Over the past three years, the general partner has received a performance fee, given that annual returns have been 27.85% (2003-2004), 29.93% (2004-2005) and 23% (2005-2006.)
Like a number of other firms that cater to the rich, Edenview is a big user of covered call options. Under that strategy, the firm will sell some "at the money" calls on either stocks it owns or it buys at the same time as it implements the strategy. It collects the option premium -- and dividends, if any -- but runs the risk of losing the ownership of the stocks.
Roberts said a covered-call strategy "produces additional premium income and helps with the overall performance."

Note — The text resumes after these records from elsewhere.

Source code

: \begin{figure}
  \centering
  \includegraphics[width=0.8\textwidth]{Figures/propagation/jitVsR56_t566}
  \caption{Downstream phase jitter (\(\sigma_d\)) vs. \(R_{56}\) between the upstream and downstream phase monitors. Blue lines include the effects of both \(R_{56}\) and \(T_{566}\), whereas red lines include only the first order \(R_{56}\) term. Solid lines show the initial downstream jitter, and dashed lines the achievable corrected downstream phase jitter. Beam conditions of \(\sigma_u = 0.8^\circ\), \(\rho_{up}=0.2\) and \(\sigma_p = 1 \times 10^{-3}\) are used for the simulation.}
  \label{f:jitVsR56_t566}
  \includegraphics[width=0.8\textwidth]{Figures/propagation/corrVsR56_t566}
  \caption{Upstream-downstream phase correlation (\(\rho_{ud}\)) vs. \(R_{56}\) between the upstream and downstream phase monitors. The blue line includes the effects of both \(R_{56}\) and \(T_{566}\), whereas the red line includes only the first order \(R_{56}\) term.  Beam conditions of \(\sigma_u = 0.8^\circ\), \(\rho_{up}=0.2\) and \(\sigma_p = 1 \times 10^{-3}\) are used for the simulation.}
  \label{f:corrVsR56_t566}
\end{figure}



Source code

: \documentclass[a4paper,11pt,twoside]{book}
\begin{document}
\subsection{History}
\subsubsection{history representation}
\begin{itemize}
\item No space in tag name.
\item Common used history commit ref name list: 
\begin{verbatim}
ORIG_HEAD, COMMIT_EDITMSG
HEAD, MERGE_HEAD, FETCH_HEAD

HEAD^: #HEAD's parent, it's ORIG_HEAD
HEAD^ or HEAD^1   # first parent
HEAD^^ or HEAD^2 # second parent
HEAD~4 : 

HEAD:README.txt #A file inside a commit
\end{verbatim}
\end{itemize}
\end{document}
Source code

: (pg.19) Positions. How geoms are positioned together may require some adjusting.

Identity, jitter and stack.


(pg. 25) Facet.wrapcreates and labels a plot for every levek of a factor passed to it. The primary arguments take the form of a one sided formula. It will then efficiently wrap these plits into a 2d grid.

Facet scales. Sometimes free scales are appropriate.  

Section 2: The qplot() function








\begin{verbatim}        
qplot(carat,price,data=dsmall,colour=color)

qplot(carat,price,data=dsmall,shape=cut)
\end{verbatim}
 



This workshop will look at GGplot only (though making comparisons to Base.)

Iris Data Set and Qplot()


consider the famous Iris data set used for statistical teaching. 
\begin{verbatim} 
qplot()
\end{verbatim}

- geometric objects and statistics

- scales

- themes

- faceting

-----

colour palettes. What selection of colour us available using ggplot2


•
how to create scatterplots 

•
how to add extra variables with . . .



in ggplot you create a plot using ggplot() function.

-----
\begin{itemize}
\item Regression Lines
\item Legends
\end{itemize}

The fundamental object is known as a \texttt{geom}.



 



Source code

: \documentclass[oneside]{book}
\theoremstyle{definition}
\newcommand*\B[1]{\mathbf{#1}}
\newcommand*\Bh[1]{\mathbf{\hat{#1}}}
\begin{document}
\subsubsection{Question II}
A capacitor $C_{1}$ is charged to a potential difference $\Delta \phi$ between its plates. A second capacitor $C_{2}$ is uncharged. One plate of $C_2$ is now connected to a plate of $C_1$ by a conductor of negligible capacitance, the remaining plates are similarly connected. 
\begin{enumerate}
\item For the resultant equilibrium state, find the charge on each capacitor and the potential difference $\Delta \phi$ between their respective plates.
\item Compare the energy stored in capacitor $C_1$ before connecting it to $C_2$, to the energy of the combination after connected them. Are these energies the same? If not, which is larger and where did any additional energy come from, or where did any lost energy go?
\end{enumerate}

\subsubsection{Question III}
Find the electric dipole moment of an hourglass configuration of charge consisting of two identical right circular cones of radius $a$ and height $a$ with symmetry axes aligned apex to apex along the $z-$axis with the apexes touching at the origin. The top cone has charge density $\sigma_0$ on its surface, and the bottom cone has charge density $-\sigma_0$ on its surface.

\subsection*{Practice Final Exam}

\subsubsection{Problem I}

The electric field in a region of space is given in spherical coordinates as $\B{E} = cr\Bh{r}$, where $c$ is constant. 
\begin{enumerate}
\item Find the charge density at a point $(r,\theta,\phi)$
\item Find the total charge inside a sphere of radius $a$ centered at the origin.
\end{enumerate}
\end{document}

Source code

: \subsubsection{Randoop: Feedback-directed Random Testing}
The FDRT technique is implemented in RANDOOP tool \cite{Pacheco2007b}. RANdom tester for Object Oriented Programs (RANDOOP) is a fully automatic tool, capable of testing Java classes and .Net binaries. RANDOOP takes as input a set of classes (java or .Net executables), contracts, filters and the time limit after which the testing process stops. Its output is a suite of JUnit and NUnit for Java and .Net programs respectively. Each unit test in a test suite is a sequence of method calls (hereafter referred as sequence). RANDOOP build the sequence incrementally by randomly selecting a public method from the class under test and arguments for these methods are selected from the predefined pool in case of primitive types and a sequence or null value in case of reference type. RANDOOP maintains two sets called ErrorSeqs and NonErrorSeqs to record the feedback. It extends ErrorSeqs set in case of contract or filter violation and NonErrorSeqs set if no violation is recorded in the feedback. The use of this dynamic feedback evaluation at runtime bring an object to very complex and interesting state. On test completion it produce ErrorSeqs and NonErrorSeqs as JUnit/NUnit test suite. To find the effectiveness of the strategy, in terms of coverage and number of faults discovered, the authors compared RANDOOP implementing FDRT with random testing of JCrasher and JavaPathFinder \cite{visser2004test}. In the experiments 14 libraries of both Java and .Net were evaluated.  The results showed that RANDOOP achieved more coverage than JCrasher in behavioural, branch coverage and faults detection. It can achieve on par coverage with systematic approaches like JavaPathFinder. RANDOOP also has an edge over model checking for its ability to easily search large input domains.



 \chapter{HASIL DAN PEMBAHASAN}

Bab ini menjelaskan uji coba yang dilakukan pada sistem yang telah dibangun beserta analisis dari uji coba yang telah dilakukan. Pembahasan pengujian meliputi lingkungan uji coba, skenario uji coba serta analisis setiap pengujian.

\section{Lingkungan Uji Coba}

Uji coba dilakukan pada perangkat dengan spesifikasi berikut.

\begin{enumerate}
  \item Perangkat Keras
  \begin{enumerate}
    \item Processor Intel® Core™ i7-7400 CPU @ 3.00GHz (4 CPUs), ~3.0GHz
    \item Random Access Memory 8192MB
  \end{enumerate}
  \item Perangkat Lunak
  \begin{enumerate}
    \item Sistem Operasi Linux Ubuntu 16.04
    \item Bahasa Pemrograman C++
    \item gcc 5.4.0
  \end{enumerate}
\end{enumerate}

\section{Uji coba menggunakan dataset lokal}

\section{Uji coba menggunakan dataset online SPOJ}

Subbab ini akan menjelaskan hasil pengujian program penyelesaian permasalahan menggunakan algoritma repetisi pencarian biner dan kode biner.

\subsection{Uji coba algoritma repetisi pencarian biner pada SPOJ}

Roberts, who is an active participant in new equity issues, added that portfolio is turned over "at least twice a year. We believe that through active management we can take advantage of market developments and short-term trends."
The fund's four biggest holdings are Addax Petroleum Inc., Alcan Inc., Canadian Pacific Railway Co. and EnCana Corp., while Research In Motion Ltd. has generated the largest absolute gain. In the United States, Goldman Sachs is the largest holding.
Ruus's results Within a couple of weeks, Alex Ruus, a portfolio manager with Northern Rivers Funds, will know whether he has retained the title of the best performing manager over the past year.
Ruus held that title for the 12 months ended Oct. 31, 2006, with his Northern Rivers Conservative Growth Fund LP. That fund, which was formed in November, 2005, and which has about $10-million in assets, posted a gain of 42.68% for the one year ended Oct. 31, 2006.
That return -- the best of all the country's mutual funds over the past 12 months -- is after all fees have been deducted. The fund -- one of the two managed by Ruus, the other is the Northern Rivers Global Energy Fund LP -- does not have a performance fee.
Ruus, who worked in the petroleum industry with Chevron before getting a MBA and heading to the investment world, said the fund reflects his "personal approach to investing."
He said that approach can be summed up as being "a long-term value manager. Everybody needs to be a value manager. I am looking for the biggest discount to the company's net present value," said Ruus, who describes his strategy as "similar to the approach taken by a private-equity fund." And his personal style is reflected in the diversity of what the fund owns. Indeed, his fund is probably the only one of its kind with the following three largest positions:
- ZCL Composites Inc., a Canadian-based company that manufactures fiberglass underground storage tanks and distributes petroleum-handling equipment and which has a market cap of $200-million.
- WestJet Airlines Ltd., a low-fare Calgary-based airline that has a market cap of $1.8-billion.
- Bank of America Corp., a bank holding company that has a market cap of US$245.3-billion.
During the year, Ruus -- who worked at Perigee Inc. and Cumberland Asset Management prior to joining Northern Rivers last year -- made a couple of strategic moves: During the summer he reduced the fund's energy weighting (to 15% from 35%) and almost doubled the share of the financial sector to about 20%.
"Energy and financials are always a key holding," said Ruus, whose fund is sold to those who satisfy the so-called accredited investor rule. (That rules requires a certain annual income and financial assets.)